Em declarações à Rádio Correio da Kianda, o especialista afirmou que o Executivo está a aproveitar a reforma fiscal em curso para integrar agentes económicos que operam fora do sistema de tributação, reduzindo assim vantagens competitivas de quem actua na informalidade.
Pedro Cajama explicou que a existência de um vasto sector informal tem criado um cenário de concorrência desigual, em que empresas formalmente constituídas suportam encargos fiscais, enquanto outros operadores permanecem fora da tributação.
“Há uma lacuna no sistema em que uma parte significativa dos agentes económicos não era devidamente tributada ou não havia clarificação suficiente sobre como deveriam ser enquadrados”, referiu.
O economista considera que o novo enquadramento legal pretende clarificar quem deve ser tributado e de que forma, contribuindo para maior justiça fiscal e equilíbrio no mercado.
Na sua análise, o alargamento da base tributária poderá também reforçar a capacidade financeira do Estado, permitindo a implementação de mais programas públicos e melhorias nos serviços prestados à população.
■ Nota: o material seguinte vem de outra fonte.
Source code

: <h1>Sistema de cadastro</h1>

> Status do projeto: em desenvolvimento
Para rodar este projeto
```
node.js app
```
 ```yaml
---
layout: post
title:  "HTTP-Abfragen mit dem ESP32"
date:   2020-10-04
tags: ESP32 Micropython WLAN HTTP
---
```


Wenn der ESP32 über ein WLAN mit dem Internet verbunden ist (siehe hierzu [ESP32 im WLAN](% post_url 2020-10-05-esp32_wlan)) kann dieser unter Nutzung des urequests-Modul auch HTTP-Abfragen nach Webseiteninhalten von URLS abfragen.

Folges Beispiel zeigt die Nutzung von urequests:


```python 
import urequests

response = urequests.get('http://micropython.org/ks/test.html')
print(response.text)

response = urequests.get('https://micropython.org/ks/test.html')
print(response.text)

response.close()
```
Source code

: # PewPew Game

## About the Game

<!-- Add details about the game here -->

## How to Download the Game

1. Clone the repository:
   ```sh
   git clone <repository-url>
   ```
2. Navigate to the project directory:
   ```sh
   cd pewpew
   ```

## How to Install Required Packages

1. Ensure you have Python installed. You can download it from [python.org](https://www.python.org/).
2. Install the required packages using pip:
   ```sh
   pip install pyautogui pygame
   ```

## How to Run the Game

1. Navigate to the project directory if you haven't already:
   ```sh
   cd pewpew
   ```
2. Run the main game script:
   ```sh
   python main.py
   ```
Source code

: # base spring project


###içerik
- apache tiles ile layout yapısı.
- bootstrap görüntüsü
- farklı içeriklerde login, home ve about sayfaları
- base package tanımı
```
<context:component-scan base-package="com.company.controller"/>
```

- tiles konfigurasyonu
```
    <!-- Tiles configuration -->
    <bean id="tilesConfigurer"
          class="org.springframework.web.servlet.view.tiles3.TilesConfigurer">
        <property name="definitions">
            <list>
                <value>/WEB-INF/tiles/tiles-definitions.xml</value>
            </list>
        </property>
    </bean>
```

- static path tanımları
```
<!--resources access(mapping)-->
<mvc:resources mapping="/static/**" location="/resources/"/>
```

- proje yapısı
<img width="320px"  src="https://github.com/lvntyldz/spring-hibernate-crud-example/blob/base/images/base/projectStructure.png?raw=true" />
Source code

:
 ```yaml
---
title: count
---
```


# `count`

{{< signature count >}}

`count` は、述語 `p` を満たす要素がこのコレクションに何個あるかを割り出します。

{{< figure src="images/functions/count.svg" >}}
Por outro lado, defende que o aumento da arrecadação fiscal deverá ser acompanhado por maior exigência dos cidadãos quanto à transparência e eficiência na gestão dos recursos públicos.
Pedro Cajama destacou ainda o impacto directo para o sector empresarial, sublinhando que a tributação da economia informal poderá reduzir a chamada “concorrência invisível”, que afecta negativamente as empresas formais.
“Hoje, muitas empresas concorrem com operadores que não pagam impostos, o que gera uma concorrência desleal no mercado”, afirmou.
O novo Código do Imposto sobre o Rendimento de Pessoas Singulares encontra-se em discussão na especialidade nas comissões de trabalho da Assembleia Nacional.